By Dan Levine
SAN FRANCISCO (Reuters) - A U.S. appeals court on Monday ruled that federal wildlife authorities improperly certified the Ruby Pipeline Project without taking into account its impact on groundwater wells and certain fish species along the route.
The natural gas pipeline, which runs over 678 miles from Wyoming to Oregon, has already been completed. The pipeline is owned and operated by Kinder Morgan Inc.
Even though the pipeline is in service, it is still possible to mitigate its impact on the fish and critical habitats, the 9th U.S. Circuit Court of Appeals ruled.
A Kinder Morgan representative could not immediately comment.
According to the ruling, the Fish and Wildlife Service opined that the project would adversely affect nine fish species and five critical habitats. However, the service concluded that the pipeline would not jeopardize the species, and the Bureau of Land Management authorized the project.

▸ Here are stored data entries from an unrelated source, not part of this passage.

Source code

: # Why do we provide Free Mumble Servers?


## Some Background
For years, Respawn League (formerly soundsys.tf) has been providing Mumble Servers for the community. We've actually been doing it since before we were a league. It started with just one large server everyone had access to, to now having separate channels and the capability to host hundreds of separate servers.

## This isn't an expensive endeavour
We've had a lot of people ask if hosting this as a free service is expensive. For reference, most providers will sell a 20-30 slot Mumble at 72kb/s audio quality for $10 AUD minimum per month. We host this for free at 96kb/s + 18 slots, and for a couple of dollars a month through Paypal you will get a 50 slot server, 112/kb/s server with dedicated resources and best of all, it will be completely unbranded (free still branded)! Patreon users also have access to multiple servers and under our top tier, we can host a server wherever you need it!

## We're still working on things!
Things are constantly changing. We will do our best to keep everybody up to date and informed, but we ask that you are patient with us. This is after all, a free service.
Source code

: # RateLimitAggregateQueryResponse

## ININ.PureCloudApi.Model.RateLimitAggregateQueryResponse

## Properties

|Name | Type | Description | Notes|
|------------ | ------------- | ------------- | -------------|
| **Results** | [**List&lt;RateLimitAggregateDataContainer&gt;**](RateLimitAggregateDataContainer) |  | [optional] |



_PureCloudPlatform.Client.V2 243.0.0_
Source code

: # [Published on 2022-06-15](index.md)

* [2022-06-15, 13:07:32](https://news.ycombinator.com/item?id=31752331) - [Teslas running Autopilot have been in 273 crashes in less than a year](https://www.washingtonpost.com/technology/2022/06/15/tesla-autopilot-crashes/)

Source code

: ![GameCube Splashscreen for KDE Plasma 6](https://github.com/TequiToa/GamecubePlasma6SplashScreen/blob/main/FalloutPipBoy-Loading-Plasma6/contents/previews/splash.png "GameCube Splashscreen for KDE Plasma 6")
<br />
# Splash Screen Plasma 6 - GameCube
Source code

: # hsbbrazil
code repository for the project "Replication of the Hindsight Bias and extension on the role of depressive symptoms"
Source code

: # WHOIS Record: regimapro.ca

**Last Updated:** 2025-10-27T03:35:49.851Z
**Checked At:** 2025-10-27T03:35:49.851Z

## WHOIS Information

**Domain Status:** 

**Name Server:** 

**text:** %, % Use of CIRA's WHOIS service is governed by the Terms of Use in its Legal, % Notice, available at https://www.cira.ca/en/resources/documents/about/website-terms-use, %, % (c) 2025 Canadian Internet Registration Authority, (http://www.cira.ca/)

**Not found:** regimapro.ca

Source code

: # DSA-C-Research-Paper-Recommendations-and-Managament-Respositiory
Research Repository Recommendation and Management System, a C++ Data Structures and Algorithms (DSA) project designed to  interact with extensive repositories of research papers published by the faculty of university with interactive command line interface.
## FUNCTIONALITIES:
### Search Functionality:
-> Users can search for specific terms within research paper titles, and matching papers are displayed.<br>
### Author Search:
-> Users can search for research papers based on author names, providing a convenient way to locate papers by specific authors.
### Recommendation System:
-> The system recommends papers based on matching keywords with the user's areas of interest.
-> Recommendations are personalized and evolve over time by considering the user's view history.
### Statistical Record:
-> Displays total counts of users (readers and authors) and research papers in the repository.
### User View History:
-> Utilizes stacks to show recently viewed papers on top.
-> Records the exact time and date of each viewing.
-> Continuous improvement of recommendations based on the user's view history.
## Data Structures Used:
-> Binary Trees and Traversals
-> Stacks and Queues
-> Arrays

A coalition of environmental groups challenged that decision. In its ruling, the 9th Circuit found that the authorization was arbitrary and capricious, partly because it did not take into account the potential impact of withdrawing 337.8 million gallons of groundwater from 64 wells along the pipeline.
The 9th Circuit sent the matter back to the Bureau of Land Management for further proceedings.
The case in the 9th Circuit is Center for Biological Diversity vs. U.S. Bureau of Land Management, U.S. Fish and Wildlife Service and Ruby Pipeline LLC, 10-72356.